Per uscire da questa sorta di microfisica del controllo focalizzata solo sul marketing e mettere in una più congrua prospettiva l’enorme numero di innovazioni tecnologiche della rivoluzione digitale catapultate in questi ultimi anni, conviene richiamare le teorie di Beniger, che, concentrandosi sul periodo della rivoluzione industriale, parla di ricerca di controllo come aspetto insito dell’umanità. L’assunto centrale dell’autore è che l’industrializzazione produsse una vera e propria crisi di controllo in molte attività umane e sociali provocando come risposta una potente cascata di tecnologie che, intese in senso lato1, hanno avviato una rivoluzione del controllo, di cui le tecniche del marketing sono uno dei tanti tasselli.

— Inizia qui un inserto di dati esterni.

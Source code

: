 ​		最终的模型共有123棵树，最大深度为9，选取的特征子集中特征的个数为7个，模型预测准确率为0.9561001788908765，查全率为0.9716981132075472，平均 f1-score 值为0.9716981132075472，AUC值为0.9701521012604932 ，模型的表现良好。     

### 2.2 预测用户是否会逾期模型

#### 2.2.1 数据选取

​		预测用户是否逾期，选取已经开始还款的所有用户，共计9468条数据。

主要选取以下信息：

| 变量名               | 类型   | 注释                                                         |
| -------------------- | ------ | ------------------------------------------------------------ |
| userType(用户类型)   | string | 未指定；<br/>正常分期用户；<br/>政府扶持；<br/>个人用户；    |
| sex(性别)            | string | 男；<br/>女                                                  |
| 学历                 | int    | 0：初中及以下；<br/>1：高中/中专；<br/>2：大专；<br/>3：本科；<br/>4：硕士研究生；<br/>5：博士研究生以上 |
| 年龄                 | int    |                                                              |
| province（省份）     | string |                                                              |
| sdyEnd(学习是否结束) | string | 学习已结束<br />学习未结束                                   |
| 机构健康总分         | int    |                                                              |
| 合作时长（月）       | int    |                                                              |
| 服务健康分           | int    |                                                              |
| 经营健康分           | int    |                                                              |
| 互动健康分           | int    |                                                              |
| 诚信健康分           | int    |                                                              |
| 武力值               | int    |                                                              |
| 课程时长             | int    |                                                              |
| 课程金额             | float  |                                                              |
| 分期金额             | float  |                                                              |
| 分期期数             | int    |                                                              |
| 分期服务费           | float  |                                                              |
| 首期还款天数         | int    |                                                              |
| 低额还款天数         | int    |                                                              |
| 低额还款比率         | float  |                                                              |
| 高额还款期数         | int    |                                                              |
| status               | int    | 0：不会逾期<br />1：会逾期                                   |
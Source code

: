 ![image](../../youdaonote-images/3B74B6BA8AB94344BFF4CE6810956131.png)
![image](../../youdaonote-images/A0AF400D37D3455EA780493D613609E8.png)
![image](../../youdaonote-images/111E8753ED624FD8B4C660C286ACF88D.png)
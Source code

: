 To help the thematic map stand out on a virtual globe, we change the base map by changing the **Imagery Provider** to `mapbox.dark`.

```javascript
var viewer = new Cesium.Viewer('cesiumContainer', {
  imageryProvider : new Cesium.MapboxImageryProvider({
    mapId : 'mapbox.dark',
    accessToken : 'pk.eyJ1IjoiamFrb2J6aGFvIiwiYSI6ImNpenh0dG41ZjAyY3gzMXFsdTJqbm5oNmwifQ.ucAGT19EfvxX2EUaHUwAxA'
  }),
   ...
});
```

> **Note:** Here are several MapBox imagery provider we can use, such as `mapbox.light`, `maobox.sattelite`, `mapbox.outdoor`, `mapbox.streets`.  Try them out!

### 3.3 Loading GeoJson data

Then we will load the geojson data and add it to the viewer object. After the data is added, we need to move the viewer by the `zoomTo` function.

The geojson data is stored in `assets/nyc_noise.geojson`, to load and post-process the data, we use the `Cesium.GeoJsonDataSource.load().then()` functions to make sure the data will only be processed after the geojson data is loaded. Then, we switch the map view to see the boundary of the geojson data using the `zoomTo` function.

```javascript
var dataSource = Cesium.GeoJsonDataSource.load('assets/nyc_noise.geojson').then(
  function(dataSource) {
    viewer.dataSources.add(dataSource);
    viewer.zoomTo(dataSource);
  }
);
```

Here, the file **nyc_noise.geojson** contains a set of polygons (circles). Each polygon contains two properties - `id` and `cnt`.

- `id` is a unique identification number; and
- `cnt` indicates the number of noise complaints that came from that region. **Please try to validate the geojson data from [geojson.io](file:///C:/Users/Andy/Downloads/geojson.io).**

Iniziata con una maggiore evidenza negli Stati Uniti verso la fine del XIX secolo, la rivoluzione del controllo rappresenta certamente un sensazionale se non repentino fattore di discontinuità nel progresso tecnologico. In verità il termine rivoluzione sembra a malapena sufficiente per descrivere la nascita, nell’arco di quella che avrebbe potuto essere la vita di un solo individuo, di tutte le principali tecnologie di comunicazione ancora utilizzate cent’anni più tardi: la fotografia e la telegrafia (1830-40), la stampa a rotativa (1840-50), la macchina da scrivere (1860-70), I cavi transoceanici (1866), il telefono (1876), il cinema (1894), la telegrafia senza fili (1895), la registrazione su nastro magnetico (1899), la radio (1906) e la televisione (1923). A fianco di questa rapida evoluzione dei mass media e delle tecnologie di comunicazione, la rivoluzione del controllo ha anche segnato l’inizio di una restaurazione … del controllo economico e politico su quegli ambiti periferici della società che, durante la rivoluzione industriale, vi si erano sottratti. Laddove un tempo le relazioni personali e le interazioni a faccia a faccia bastavano a garantire il controllo dei governi e dei mercati, ora sarebbe stato necessario ricorrere a organizzazioni burocratiche, a nuove infrastrutture di trasporto e telecomunicazione e (tramite i mass media) alle tecnologie di comunicazione globale Le nuove trasformazioni sociali (rapida innovazione nelle tecnologie di informazione e di controllo, al fine di riappropriarsi delle funzioni un tempo riservate a livelli inferiori e a porzioni assai ampie della società) rappresentavano dunque una vera rivoluzione del controllo sociale, in entrambi i sensi del termine (1986, p. 10).
Note
1 “Poiché l’elaborazione delle informazioni e la comunicazione sono ingredienti inseparabili della funzione di controllo, una società sarà tanto più in grado di esercitare il controllo… quanto maggiore sarà lo sviluppo delle sue tecnologie di informazione. In questo caso il termine tecnologia viene inteso non nel ruolo restrittivo in cui lo intendono la scienza pratica o applicata, ma nel senso più ampio di ogni deliberata estensione di un processo naturale, ovvero delle attività di elaborazione della materia, dell’energia e dell’informazione proprie di ogni sistema vivente” (Beniger, 1986, p. 11).